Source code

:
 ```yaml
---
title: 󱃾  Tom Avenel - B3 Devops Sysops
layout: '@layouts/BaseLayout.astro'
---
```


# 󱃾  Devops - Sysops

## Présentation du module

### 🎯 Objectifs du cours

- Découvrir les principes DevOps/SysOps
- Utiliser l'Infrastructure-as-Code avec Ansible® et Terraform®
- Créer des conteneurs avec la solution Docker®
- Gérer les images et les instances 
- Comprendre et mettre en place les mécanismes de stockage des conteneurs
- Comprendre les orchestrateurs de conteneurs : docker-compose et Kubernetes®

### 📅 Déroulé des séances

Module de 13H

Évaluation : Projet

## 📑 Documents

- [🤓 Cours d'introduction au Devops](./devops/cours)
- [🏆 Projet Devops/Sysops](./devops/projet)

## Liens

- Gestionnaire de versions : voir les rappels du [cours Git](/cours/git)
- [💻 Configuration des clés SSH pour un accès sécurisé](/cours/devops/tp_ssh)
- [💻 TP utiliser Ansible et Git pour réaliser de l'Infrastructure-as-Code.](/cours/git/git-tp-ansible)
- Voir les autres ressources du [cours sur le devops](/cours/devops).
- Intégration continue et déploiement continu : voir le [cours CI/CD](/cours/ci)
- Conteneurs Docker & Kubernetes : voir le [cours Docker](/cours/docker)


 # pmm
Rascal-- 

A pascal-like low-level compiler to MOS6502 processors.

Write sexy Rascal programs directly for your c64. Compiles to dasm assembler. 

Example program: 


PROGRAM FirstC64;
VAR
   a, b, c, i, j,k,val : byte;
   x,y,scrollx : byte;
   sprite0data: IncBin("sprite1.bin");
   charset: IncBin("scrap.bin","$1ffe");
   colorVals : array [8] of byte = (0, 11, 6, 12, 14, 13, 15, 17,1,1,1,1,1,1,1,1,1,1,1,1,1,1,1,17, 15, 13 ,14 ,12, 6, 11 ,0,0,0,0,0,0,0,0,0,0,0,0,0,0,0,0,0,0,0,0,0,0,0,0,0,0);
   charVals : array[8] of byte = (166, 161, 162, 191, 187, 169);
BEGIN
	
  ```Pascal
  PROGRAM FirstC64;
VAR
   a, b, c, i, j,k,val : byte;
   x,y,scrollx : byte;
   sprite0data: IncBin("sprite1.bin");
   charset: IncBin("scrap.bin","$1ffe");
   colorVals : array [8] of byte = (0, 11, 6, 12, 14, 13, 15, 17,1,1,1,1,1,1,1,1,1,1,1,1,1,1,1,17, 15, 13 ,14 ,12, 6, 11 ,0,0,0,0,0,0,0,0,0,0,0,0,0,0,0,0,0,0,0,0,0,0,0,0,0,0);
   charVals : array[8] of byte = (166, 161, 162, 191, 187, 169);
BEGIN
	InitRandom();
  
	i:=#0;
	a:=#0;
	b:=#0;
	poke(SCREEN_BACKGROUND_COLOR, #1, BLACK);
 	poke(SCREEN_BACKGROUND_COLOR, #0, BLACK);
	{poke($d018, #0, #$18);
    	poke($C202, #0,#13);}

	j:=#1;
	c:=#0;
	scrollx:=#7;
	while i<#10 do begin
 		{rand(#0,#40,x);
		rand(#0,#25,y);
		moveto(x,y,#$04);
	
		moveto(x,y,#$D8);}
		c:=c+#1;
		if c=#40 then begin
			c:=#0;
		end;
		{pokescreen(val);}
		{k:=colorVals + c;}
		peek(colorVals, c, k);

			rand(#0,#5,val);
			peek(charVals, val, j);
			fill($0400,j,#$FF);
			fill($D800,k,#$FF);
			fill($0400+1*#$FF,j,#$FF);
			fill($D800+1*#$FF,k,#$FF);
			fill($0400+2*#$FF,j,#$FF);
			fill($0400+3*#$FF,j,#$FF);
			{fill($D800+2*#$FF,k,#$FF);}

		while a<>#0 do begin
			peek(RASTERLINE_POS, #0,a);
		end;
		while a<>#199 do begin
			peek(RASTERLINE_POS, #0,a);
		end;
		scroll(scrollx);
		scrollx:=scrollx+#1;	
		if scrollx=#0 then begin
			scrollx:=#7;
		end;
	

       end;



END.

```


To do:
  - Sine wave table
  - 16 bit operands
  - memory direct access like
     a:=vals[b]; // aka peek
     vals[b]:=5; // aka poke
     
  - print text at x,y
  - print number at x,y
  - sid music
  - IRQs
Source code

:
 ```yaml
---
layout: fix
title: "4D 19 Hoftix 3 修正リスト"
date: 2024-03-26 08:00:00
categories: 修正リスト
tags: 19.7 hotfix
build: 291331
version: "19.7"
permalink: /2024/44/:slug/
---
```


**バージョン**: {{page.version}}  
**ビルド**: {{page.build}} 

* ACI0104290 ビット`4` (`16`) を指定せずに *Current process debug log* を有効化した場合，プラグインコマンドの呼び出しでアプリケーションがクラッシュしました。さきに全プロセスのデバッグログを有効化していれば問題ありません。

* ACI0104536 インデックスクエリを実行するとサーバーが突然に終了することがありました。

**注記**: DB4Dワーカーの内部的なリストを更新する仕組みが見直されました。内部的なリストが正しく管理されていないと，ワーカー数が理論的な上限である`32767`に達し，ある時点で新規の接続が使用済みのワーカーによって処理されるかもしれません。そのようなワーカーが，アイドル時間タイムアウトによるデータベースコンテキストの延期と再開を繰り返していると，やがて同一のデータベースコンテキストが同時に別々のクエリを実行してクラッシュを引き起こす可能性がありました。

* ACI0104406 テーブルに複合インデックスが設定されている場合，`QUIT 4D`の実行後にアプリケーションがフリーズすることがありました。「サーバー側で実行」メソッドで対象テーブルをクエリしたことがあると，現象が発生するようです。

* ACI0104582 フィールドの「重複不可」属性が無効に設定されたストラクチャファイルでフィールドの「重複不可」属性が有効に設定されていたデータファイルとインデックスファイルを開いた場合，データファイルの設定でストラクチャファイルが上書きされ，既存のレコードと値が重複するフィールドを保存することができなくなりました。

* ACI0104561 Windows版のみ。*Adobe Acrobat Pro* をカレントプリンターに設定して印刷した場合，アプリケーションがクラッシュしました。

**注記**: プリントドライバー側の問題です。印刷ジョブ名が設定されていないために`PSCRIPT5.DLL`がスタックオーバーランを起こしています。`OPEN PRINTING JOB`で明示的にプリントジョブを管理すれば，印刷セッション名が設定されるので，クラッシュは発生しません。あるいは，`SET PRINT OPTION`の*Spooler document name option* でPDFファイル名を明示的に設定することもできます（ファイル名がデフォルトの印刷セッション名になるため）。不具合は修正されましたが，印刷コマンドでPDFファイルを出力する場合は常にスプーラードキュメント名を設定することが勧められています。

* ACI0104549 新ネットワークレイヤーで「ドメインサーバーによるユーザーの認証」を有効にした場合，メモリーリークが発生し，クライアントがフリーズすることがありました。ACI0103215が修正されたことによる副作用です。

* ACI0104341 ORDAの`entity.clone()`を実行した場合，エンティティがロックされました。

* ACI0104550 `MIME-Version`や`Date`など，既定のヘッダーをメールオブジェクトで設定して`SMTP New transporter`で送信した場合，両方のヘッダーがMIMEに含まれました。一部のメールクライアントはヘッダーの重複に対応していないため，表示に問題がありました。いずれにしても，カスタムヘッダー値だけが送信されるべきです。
..............................
Lines that hold the word "Kubernetes" are the ones to copy from the entries above.

- Comprendre les orchestrateurs de conteneurs : docker-compose et Kubernetes®
- Conteneurs Docker & Kubernetes : voir le [cours Docker](/cours/docker)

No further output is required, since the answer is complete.